Wednesday, November 18, 2009

Begin afresh

One morning recently I woke up thinking of Philip Larkin's poem 'The Trees':

The trees are coming into leaf
Like something almost being said;
The recent buds relax and spread,
Their greenness is a kind of grief.

Is it that they are born again
And we grow old? No, they die too,
Their yearly trick of looking new
Is written down in rings of grain.

Yet still the unresting castles thresh
In fullgrown thickness every May.
Last year is dead, they seem to say,
Begin afresh, afresh, afresh.



I was struck by the line "Their greenness is a kind of grief". Right now when the garden is blooming (sometimes only with weeds), it seems almost unfair that there should be such growth and life when Jen is dead and gone, another sign that the world is moving on without her.

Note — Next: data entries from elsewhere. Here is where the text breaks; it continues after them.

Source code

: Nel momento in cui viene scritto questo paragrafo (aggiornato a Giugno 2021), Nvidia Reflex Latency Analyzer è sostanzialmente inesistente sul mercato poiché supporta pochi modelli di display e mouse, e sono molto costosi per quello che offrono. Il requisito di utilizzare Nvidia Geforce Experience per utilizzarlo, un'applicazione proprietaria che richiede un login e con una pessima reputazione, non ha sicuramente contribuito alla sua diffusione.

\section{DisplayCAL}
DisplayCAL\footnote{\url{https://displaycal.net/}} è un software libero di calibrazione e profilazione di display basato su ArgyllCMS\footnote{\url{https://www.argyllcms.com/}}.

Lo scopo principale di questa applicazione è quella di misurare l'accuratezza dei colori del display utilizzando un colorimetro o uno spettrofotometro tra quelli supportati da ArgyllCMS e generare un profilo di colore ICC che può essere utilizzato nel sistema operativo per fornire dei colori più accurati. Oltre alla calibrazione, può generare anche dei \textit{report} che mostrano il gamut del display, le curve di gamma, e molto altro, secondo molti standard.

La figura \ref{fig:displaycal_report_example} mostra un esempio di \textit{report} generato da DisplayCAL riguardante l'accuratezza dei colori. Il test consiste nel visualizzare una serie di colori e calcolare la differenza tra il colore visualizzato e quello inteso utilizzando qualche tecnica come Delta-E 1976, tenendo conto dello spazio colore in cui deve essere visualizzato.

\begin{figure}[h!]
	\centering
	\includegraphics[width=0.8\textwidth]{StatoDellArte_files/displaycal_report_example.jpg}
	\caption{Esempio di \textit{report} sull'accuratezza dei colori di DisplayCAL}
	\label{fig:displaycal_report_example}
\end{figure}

The poem also touches strangely on two apparently conflicting desires I experience. The first is the desire to change, to begin afresh, to set new patterns for life. Of course this has to happen eventually, but every now and then there's a wild impulse to make radical alterations. At times, were it not for the boys, I think I'd feel like selling everything and leaving for a new city or country. The second impulse is to keep everything the same, to enshrine as nearly as possible the way our life has run, and seek to continue that indefinitely.

At the moment I'm veering more towards the second desire. For the sake of the boys I want to minimize the further disruption in our lives, on top of the colossal disruption we've already experienced. So for example I'd like to do an Advent calendar this year (as would Secundus), because Jen had done that for several years in a row. At the same time I am making small changes (just to find a workable routine), and this will only increase with time.

A friend helpfully pointed out that grief can coexist alongside happiness - that I don't have to wait some predefined period before I can change anything. I don't want grief to go away, and I don't think it will, but merely change its form.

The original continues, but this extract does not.